## EXERCISE:
Once the images are removed, repeat all of the entries exactly.

## SOURCE MATERIAL:
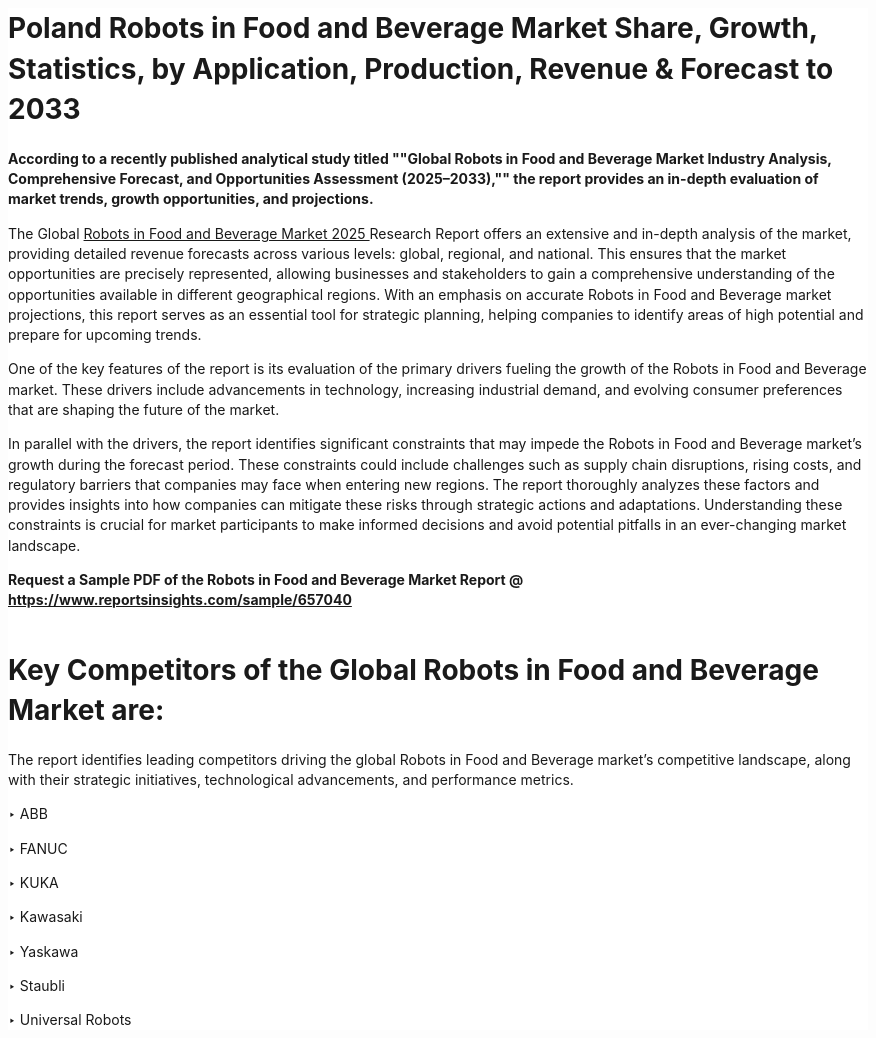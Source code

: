 # Poland Robots in Food and Beverage Market Share, Growth, Statistics, by Application, Production, Revenue & Forecast to 2033

<strong>According to a recently published analytical study titled ""Global Robots in Food and Beverage Market Industry Analysis, Comprehensive Forecast, and Opportunities Assessment (2025–2033),"" the report provides an in-depth evaluation of market trends, growth opportunities, and projections.</strong>

The Global <a href=https://www.reportsinsights.com/sample/657040>Robots in Food and Beverage Market 2025 </a> Research Report offers an extensive and in-depth analysis of the market, providing detailed revenue forecasts across various levels: global, regional, and national. This ensures that the market opportunities are precisely represented, allowing businesses and stakeholders to gain a comprehensive understanding of the opportunities available in different geographical regions. With an emphasis on accurate Robots in Food and Beverage market projections, this report serves as an essential tool for strategic planning, helping companies to identify areas of high potential and prepare for upcoming trends.

One of the key features of the report is its evaluation of the primary drivers fueling the growth of the Robots in Food and Beverage market. These drivers include advancements in technology, increasing industrial demand, and evolving consumer preferences that are shaping the future of the market. 

In parallel with the drivers, the report identifies significant constraints that may impede the Robots in Food and Beverage market’s growth during the forecast period. These constraints could include challenges such as supply chain disruptions, rising costs, and regulatory barriers that companies may face when entering new regions. The report thoroughly analyzes these factors and provides insights into how companies can mitigate these risks through strategic actions and adaptations. Understanding these constraints is crucial for market participants to make informed decisions and avoid potential pitfalls in an ever-changing market landscape.

<strong>Request a Sample PDF of the Robots in Food and Beverage Market Report </strong><strong>@<a href=https://www.reportsinsights.com/sample/657040> https://www.reportsinsights.com/sample/657040</a></strong></font>

# <strong>Key Competitors of the Global Robots in Food and Beverage Market are:</strong>

The report identifies leading competitors driving the global Robots in Food and Beverage market’s competitive landscape, along with their strategic initiatives, technological advancements, and performance metrics.

‣ ABB

‣ FANUC

‣ KUKA

‣ Kawasaki

‣ Yaskawa

‣ Staubli

‣ Universal Robots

## TASK ANSWER:
Source code

: # Poland Robots in Food and Beverage Market Share, Growth, Statistics, by Application, Production, Revenue & Forecast to 2033

<strong>According to a recently published analytical study titled ""Global Robots in Food and Beverage Market Industry Analysis, Comprehensive Forecast, and Opportunities Assessment (2025–2033),"" the report provides an in-depth evaluation of market trends, growth opportunities, and projections.</strong>

The Global <a href=https://www.reportsinsights.com/sample/657040>Robots in Food and Beverage Market 2025 </a> Research Report offers an extensive and in-depth analysis of the market, providing detailed revenue forecasts across various levels: global, regional, and national. This ensures that the market opportunities are precisely represented, allowing businesses and stakeholders to gain a comprehensive understanding of the opportunities available in different geographical regions. With an emphasis on accurate Robots in Food and Beverage market projections, this report serves as an essential tool for strategic planning, helping companies to identify areas of high potential and prepare for upcoming trends.

One of the key features of the report is its evaluation of the primary drivers fueling the growth of the Robots in Food and Beverage market. These drivers include advancements in technology, increasing industrial demand, and evolving consumer preferences that are shaping the future of the market. 

In parallel with the drivers, the report identifies significant constraints that may impede the Robots in Food and Beverage market’s growth during the forecast period. These constraints could include challenges such as supply chain disruptions, rising costs, and regulatory barriers that companies may face when entering new regions. The report thoroughly analyzes these factors and provides insights into how companies can mitigate these risks through strategic actions and adaptations. Understanding these constraints is crucial for market participants to make informed decisions and avoid potential pitfalls in an ever-changing market landscape.

<strong>Request a Sample PDF of the Robots in Food and Beverage Market Report </strong><strong>@<a href=https://www.reportsinsights.com/sample/657040> https://www.reportsinsights.com/sample/657040</a></strong></font>

# <strong>Key Competitors of the Global Robots in Food and Beverage Market are:</strong>

The report identifies leading competitors driving the global Robots in Food and Beverage market’s competitive landscape, along with their strategic initiatives, technological advancements, and performance metrics.

‣ ABB

‣ FANUC

‣ KUKA

‣ Kawasaki

‣ Yaskawa

‣ Staubli

‣ Universal Robots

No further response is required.